[Opening Input data section]
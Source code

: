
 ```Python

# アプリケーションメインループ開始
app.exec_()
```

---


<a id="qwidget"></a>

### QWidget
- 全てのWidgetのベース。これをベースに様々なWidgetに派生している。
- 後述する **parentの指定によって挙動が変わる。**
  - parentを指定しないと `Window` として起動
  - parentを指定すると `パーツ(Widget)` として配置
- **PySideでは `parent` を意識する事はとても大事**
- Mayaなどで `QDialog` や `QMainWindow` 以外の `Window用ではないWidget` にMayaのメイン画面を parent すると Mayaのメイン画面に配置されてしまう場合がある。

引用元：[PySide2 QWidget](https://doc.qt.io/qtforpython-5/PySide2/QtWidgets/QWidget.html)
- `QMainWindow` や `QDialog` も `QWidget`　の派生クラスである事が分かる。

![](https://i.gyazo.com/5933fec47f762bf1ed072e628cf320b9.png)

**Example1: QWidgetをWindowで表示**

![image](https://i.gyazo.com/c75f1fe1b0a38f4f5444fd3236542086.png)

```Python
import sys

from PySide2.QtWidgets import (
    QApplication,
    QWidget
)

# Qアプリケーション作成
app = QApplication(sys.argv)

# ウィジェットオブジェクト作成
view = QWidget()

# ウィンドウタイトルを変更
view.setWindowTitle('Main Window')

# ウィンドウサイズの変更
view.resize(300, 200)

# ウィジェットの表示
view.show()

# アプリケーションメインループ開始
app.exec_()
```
[Closing Input data section]
Task objective — An exact copy of every record above is what's needed here.

Result for this exercise —
Source code

:
 ```Python

# アプリケーションメインループ開始
app.exec_()
```

---


<a id="qwidget"></a>

### QWidget
- 全てのWidgetのベース。これをベースに様々なWidgetに派生している。
- 後述する **parentの指定によって挙動が変わる。**
  - parentを指定しないと `Window` として起動
  - parentを指定すると `パーツ(Widget)` として配置
- **PySideでは `parent` を意識する事はとても大事**
- Mayaなどで `QDialog` や `QMainWindow` 以外の `Window用ではないWidget` にMayaのメイン画面を parent すると Mayaのメイン画面に配置されてしまう場合がある。

引用元：[PySide2 QWidget](https://doc.qt.io/qtforpython-5/PySide2/QtWidgets/QWidget.html)
- `QMainWindow` や `QDialog` も `QWidget`　の派生クラスである事が分かる。

![](https://i.gyazo.com/5933fec47f762bf1ed072e628cf320b9.png)

**Example1: QWidgetをWindowで表示**

![image](https://i.gyazo.com/c75f1fe1b0a38f4f5444fd3236542086.png)

```Python
import sys

from PySide2.QtWidgets import (
    QApplication,
    QWidget
)

# Qアプリケーション作成
app = QApplication(sys.argv)

# ウィジェットオブジェクト作成
view = QWidget()

# ウィンドウタイトルを変更
view.setWindowTitle('Main Window')

# ウィンドウサイズの変更
view.resize(300, 200)

# ウィジェットの表示
view.show()

# アプリケーションメインループ開始
app.exec_()
```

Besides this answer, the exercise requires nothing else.